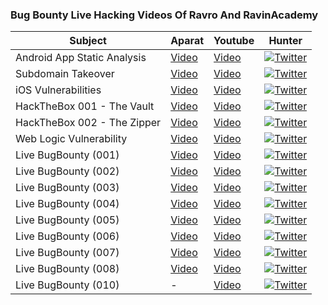 ### Bug Bounty Live Hacking Videos Of Ravro And RavinAcademy


|Subject|Aparat|Youtube|Hunter|
|----------------------|--------------------|--------------------|------------------
|Android App Static Analysis|[Video](https://www.aparat.com/v/d5kTw)|[Video](https://www.youtube.com/watch?v=Ovj17iY4SxU)|[![Twitter](https://img.shields.io/badge/twitter-@thisismoreti-blue.svg)](https://twitter.com/thisismoreti)
|Subdomain Takeover|[Video](https://www.aparat.com/v/AQVwk)|[Video](https://www.youtube.com/watch?v=_Q8PEt5zVx0)|[![Twitter](https://img.shields.io/badge/twitter-@Sin_Khe-blue.svg)](https://twitter.com/Sin_Khe)
|iOS Vulnerabilities|[Video](https://www.aparat.com/v/3V68g)|[Video](https://www.youtube.com/watch?v=S5Q3X2bGWfM)|[![Twitter](https://img.shields.io/badge/twitter-@Sin_Khe-blue.svg)](https://twitter.com/Sin_Khe)
|HackTheBox 001 - The Vault|[Video](https://www.aparat.com/v/ec126)|[Video](https://www.youtube.com/watch?v=z7puMX4uSqQ)|[![Twitter](https://img.shields.io/badge/twitter-@Sin_Khe-blue.svg)](https://twitter.com/Sin_Khe)
|HackTheBox 002 - The Zipper|[Video](https://www.aparat.com/v/FUa3b)|[Video](https://www.youtube.com/watch?v=VsNyoCBLdY8)|[![Twitter](https://img.shields.io/badge/twitter-@Sin_Khe-blue.svg)](https://twitter.com/Sin_Khe)
|Web Logic Vulnerability|[Video](https://www.aparat.com/v/fVj7v)|[Video](https://www.youtube.com/watch?v=u3f6s7IqR1o)|[![Twitter](https://img.shields.io/badge/twitter-@Sin_Khe-blue.svg)](https://twitter.com/Sin_Khe)
|Live BugBounty (001)|[Video](https://www.aparat.com/v/mJNup)|[Video](https://www.youtube.com/watch?v=HlAohGGZd_4)|[![Twitter](https://img.shields.io/badge/twitter-@Pouyadarabi-blue.svg)](https://twitter.com/Pouyadarabi)
|Live BugBounty (002)|[Video](https://www.aparat.com/v/kDeuN)|[Video](https://www.youtube.com/watch?v=X8o5h44Wr_k)|[![Twitter](https://img.shields.io/badge/twitter-@Amir0x01-blue.svg)](https://twitter.com/Amir0x01)
|Live BugBounty (003)|[Video](https://www.aparat.com/v/rmKdA)|[Video](https://www.youtube.com/watch?v=_ODPRaa3Fig)|[![Twitter](https://img.shields.io/badge/twitter-@r00t98-blue.svg)](https://twitter.com/r00t98)
|Live BugBounty (004)|[Video](https://www.aparat.com/v/U0b6j)|[Video](https://www.youtube.com/watch?v=ZX29qmF7XUc)|[![Twitter](https://img.shields.io/badge/twitter-@meisamrce-blue.svg)](https://twitter.com/meisamrce)
|Live BugBounty (005)|[Video](https://www.aparat.com/v/x9efB)|[Video](https://www.youtube.com/watch?v=VzJj6KiilFk)|[![Twitter](https://img.shields.io/badge/twitter-@realraminfp-blue.svg)](https://twitter.com/realraminfp)
|Live BugBounty (006)|[Video](https://www.aparat.com/v/r0BKD)|[Video](https://www.youtube.com/watch?v=Bb17q9gKdFA)|[![Twitter](https://img.shields.io/badge/twitter-@NaserifardA-blue.svg)](https://twitter.com/NaserifardA)
|Live BugBounty (007)|[Video](https://www.aparat.com/v/nJFmq)|[Video](https://www.youtube.com/watch?v=WLbs_YaleDo)|[![Twitter](https://img.shields.io/badge/twitter-@thisismoreti-blue.svg)](https://twitter.com/thisismoreti)
|Live BugBounty (008)|[Video](https://www.aparat.com/v/7do4w)|[Video](https://www.youtube.com/watch?v=omffrAzf7CI)|[![Twitter](https://img.shields.io/badge/twitter-@NaserifardA-blue.svg)](https://twitter.com/NaserifardA)
|Live BugBounty (010)|-|[Video](https://www.youtube.com/watch?v=KxfcA32radU)|[![Twitter](https://img.shields.io/badge/twitter-@NaserifardA-blue.svg)](https://twitter.com/NaserifardA)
________________________________________
● **Instructions for the task**
Only the text of the records above is to be reproduced, exactly as given; the pictures are dropped.

● **Worked solution**
 ### Bug Bounty Live Hacking Videos Of Ravro And RavinAcademy


|Subject|Aparat|Youtube|Hunter|
|----------------------|--------------------|--------------------|------------------
|Android App Static Analysis|[Video](https://www.aparat.com/v/d5kTw)|[Video](https://www.youtube.com/watch?v=Ovj17iY4SxU)|[![Twitter](https://img.shields.io/badge/twitter-@thisismoreti-blue.svg)](https://twitter.com/thisismoreti)
|Subdomain Takeover|[Video](https://www.aparat.com/v/AQVwk)|[Video](https://www.youtube.com/watch?v=_Q8PEt5zVx0)|[![Twitter](https://img.shields.io/badge/twitter-@Sin_Khe-blue.svg)](https://twitter.com/Sin_Khe)
|iOS Vulnerabilities|[Video](https://www.aparat.com/v/3V68g)|[Video](https://www.youtube.com/watch?v=S5Q3X2bGWfM)|[![Twitter](https://img.shields.io/badge/twitter-@Sin_Khe-blue.svg)](https://twitter.com/Sin_Khe)
|HackTheBox 001 - The Vault|[Video](https://www.aparat.com/v/ec126)|[Video](https://www.youtube.com/watch?v=z7puMX4uSqQ)|[![Twitter](https://img.shields.io/badge/twitter-@Sin_Khe-blue.svg)](https://twitter.com/Sin_Khe)
|HackTheBox 002 - The Zipper|[Video](https://www.aparat.com/v/FUa3b)|[Video](https://www.youtube.com/watch?v=VsNyoCBLdY8)|[![Twitter](https://img.shields.io/badge/twitter-@Sin_Khe-blue.svg)](https://twitter.com/Sin_Khe)
|Web Logic Vulnerability|[Video](https://www.aparat.com/v/fVj7v)|[Video](https://www.youtube.com/watch?v=u3f6s7IqR1o)|[![Twitter](https://img.shields.io/badge/twitter-@Sin_Khe-blue.svg)](https://twitter.com/Sin_Khe)
|Live BugBounty (001)|[Video](https://www.aparat.com/v/mJNup)|[Video](https://www.youtube.com/watch?v=HlAohGGZd_4)|[![Twitter](https://img.shields.io/badge/twitter-@Pouyadarabi-blue.svg)](https://twitter.com/Pouyadarabi)
|Live BugBounty (002)|[Video](https://www.aparat.com/v/kDeuN)|[Video](https://www.youtube.com/watch?v=X8o5h44Wr_k)|[![Twitter](https://img.shields.io/badge/twitter-@Amir0x01-blue.svg)](https://twitter.com/Amir0x01)
|Live BugBounty (003)|[Video](https://www.aparat.com/v/rmKdA)|[Video](https://www.youtube.com/watch?v=_ODPRaa3Fig)|[![Twitter](https://img.shields.io/badge/twitter-@r00t98-blue.svg)](https://twitter.com/r00t98)
|Live BugBounty (004)|[Video](https://www.aparat.com/v/U0b6j)|[Video](https://www.youtube.com/watch?v=ZX29qmF7XUc)|[![Twitter](https://img.shields.io/badge/twitter-@meisamrce-blue.svg)](https://twitter.com/meisamrce)
|Live BugBounty (005)|[Video](https://www.aparat.com/v/x9efB)|[Video](https://www.youtube.com/watch?v=VzJj6KiilFk)|[![Twitter](https://img.shields.io/badge/twitter-@realraminfp-blue.svg)](https://twitter.com/realraminfp)
|Live BugBounty (006)|[Video](https://www.aparat.com/v/r0BKD)|[Video](https://www.youtube.com/watch?v=Bb17q9gKdFA)|[![Twitter](https://img.shields.io/badge/twitter-@NaserifardA-blue.svg)](https://twitter.com/NaserifardA)
|Live BugBounty (007)|[Video](https://www.aparat.com/v/nJFmq)|[Video](https://www.youtube.com/watch?v=WLbs_YaleDo)|[![Twitter](https://img.shields.io/badge/twitter-@thisismoreti-blue.svg)](https://twitter.com/thisismoreti)
|Live BugBounty (008)|[Video](https://www.aparat.com/v/7do4w)|[Video](https://www.youtube.com/watch?v=omffrAzf7CI)|[![Twitter](https://img.shields.io/badge/twitter-@NaserifardA-blue.svg)](https://twitter.com/NaserifardA)
|Live BugBounty (010)|-|[Video](https://www.youtube.com/watch?v=KxfcA32radU)|[![Twitter](https://img.shields.io/badge/twitter-@NaserifardA-blue.svg)](https://twitter.com/NaserifardA)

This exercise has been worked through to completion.